Goal of my Project

Introduction:

The goal of this project is to optimize safe walking routes for pedestrians at night using street lighting data in Madison, WI. This kind of optimization can be used in navigation apps to improve safety after dark. People tend to feel safer when walking in well-lit areas, especially when walking alone.

Studies show that this concern is widespread. Over the past 60 years, one in three women have reported feeling unsafe walking at night. According to the Office for National Statistics (ONS) survey conducted in Great Britain in June 2021, 49% of women said they feel unsafe walking alone after sunset.
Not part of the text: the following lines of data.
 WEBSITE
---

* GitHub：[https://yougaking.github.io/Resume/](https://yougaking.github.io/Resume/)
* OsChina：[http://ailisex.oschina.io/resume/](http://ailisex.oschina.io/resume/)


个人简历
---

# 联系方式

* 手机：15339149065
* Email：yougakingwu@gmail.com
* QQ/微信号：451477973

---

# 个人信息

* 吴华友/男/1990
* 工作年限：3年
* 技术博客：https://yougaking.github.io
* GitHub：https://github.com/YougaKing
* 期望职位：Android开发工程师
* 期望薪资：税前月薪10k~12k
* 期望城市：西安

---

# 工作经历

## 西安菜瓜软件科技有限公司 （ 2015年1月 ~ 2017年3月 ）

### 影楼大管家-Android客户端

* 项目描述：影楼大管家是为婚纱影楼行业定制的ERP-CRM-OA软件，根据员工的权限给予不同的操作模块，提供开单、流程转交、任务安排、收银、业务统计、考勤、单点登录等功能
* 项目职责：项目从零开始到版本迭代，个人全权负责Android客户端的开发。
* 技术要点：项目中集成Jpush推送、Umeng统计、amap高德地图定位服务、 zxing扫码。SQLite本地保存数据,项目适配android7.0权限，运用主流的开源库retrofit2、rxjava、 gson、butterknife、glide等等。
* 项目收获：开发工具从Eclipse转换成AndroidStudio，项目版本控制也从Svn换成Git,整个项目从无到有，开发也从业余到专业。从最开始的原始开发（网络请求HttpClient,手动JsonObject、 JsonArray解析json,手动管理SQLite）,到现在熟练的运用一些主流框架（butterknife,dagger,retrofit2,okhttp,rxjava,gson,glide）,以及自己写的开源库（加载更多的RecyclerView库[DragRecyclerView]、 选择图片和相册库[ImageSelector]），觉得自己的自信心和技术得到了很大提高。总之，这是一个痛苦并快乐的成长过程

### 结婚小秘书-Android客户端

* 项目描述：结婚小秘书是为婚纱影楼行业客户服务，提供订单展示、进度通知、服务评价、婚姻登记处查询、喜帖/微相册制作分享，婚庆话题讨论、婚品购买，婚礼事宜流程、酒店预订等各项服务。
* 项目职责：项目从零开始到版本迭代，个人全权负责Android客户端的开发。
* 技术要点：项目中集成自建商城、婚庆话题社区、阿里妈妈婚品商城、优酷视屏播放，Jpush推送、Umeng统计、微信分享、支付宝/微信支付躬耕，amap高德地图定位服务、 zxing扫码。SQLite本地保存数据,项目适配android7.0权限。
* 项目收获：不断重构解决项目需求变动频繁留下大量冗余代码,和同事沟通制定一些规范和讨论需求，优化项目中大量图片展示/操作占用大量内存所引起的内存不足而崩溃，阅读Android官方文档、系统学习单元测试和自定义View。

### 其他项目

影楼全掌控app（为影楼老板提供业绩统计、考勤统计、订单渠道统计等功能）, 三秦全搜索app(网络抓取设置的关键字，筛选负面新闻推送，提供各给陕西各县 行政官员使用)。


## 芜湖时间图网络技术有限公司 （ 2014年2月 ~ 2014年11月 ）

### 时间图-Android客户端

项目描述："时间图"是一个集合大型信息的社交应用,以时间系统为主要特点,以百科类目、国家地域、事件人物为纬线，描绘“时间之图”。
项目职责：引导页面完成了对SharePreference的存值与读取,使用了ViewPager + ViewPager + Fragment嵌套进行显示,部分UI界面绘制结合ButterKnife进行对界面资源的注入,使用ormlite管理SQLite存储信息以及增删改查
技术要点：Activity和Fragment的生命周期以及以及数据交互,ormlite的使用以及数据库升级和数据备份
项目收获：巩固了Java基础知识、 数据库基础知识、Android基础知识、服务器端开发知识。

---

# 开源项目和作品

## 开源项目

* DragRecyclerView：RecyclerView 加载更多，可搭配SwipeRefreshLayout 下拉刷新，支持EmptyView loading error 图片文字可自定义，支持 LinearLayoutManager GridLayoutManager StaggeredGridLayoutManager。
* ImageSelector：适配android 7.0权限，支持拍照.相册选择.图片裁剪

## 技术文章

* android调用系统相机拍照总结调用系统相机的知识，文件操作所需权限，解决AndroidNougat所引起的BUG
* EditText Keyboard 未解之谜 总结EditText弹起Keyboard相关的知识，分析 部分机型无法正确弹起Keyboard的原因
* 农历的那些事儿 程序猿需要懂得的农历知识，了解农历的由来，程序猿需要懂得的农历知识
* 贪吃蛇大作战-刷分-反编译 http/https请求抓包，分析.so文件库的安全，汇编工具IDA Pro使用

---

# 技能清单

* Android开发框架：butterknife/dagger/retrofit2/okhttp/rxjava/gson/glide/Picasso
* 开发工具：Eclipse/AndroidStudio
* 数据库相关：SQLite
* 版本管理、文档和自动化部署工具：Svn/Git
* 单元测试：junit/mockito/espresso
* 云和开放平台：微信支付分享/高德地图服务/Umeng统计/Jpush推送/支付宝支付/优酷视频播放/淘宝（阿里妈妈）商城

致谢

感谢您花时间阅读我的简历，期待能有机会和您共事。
That number increases to 81% when walking through parks or open spaces.
Source: ONS Survey of Adults in Great Britain, June 2–27, 2021.

This made us ask an important question:
What if our navigation systems could create paths that were not only short, but also well-lit?

That question led our team to build a model that could find the best route between two places on a map, considering both the distance and the lighting levels. Our model balances a tradeoff between these two factors — because if you only consider distance or only consider lighting, the results might conflict or be unhelpful.

To build this model, we first used a Python script with the osmnx package to call the OpenStreetMap API. This allowed us to collect a list of all walking intersections (which we treated as nodes) and the sidewalks or paths connecting them (which we treated as edges).

Next, we gathered real-world streetlight data from the City of Madison’s open GIS platform. We used a dataset called “City Maintained Street Lights – Luminaire”, which includes exact GPS locations for every streetlight maintained by the city.

Click here to view the Madison streetlight dataset

Using this data, we matched each streetlight to the closest road segment in our walking path data. This allowed us to assign a lamp count to every segment of the sidewalk or walking path.

Our model currently covers all of Madison, WI, but the area could be expanded — although doing so may increase the runtime of the optimization algorithm.